Este ponto – o presente – possui infinitas dimensões, infinitas perspectivas. O presente é a própria realidade. Realidade esta que é inatingível, pois o tempo escorre por entre minhas mãos e, basta um simples vislumbre e no mesmo instante…o presente se foi, já é passado. É a faísca que se apaga antes mesmo que a reconheçamos, é o canto do pássaro que não sei de onde vêm. É todo o peso da história, e das mudanças sucessivas no espaço que pesam sobre minhas costas neste instante. Instante que passou, mas que se reitera eternamente.
Cada ser vivo, ou morto, carrega diante de si tudo o que existe e, ao mesmo tempo, faz parte da carga que carrega sem perceber. O faz enquanto indivíduo e enquanto manada, coletivo. Eis o mundo, o eterno presente que não se cansa de começar-acabar a cada movimento do corpo.

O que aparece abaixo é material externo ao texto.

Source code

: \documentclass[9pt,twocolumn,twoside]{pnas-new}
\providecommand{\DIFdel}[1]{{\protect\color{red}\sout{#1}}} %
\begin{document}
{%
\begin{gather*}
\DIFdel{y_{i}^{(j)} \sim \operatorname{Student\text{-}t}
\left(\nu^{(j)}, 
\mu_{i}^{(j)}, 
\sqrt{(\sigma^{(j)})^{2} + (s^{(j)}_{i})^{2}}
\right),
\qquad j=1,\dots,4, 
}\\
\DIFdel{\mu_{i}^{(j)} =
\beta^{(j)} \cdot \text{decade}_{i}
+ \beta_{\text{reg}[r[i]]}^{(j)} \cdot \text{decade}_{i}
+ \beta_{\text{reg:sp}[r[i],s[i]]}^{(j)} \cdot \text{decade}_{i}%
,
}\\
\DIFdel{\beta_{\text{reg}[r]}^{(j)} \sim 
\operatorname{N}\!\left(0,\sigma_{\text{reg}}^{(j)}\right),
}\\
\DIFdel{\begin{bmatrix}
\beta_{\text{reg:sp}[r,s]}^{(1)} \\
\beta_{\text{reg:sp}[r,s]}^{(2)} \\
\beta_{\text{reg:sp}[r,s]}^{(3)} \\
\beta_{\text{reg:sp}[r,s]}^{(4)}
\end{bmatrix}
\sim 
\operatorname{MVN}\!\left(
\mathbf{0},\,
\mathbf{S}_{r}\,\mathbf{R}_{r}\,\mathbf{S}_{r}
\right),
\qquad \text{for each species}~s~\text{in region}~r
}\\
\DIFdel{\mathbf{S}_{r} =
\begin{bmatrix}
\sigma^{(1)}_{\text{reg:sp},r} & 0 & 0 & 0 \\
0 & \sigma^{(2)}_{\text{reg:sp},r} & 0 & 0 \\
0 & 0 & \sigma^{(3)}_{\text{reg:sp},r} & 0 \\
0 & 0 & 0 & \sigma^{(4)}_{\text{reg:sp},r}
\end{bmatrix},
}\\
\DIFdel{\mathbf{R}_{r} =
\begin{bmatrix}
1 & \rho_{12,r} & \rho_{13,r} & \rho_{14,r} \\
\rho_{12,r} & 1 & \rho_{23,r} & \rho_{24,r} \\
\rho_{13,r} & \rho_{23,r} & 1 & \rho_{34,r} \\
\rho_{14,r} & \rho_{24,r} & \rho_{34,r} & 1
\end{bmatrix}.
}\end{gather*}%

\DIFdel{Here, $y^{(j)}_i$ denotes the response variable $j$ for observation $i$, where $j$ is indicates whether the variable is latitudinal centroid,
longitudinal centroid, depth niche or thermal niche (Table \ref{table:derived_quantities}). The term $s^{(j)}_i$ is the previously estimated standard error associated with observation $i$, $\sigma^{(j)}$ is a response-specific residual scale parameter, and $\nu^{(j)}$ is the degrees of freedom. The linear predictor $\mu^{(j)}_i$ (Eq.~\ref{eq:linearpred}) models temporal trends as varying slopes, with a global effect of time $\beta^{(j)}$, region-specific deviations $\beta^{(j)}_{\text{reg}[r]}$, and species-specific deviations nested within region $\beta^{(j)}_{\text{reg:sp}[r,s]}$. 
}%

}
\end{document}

Neste mesmo instante, milhares de indivíduos reais; materiais; vivos e mortos; interagem comigo e com tudo demais que existe. Eles não têm dimensão do passado, e a mim tampouco. Com isso criamos uma fronteira entre o racional e o irracional, o início e o fim, o bem e o mal, a civilização e a natureza.
Jogamos para o domínio do natural tudo aquilo que não compreendemos – lembremos que a totalidade; o presente é inatingível – todas as coisas que cremos existir desde sempre: o céu, o fogo, a vida, Deus. Esquecemos que tudo o que existe foi por nós concebido em algum momento do passado, socialmente reproduzido e transformado à fórceps em algo que existiu desde sempre.
Eis aqui que a ideia que se concebe do mundo real se concretiza. A abstração é real e o real é abstrato, e a naturalização de relações sociais, de modos de interpretar o mundo criam incêndios, sofrimento, morte, dor, classes sociais, fazendo com que todos os indivíduos humanos compreendam cada vez menos da totalidade em que vivem, enxergando-se como meros fragmentos de um todo que não concebem sequer a existência, jogando sobre si, enquanto indivíduos, todo o peso do processo social que o oprime.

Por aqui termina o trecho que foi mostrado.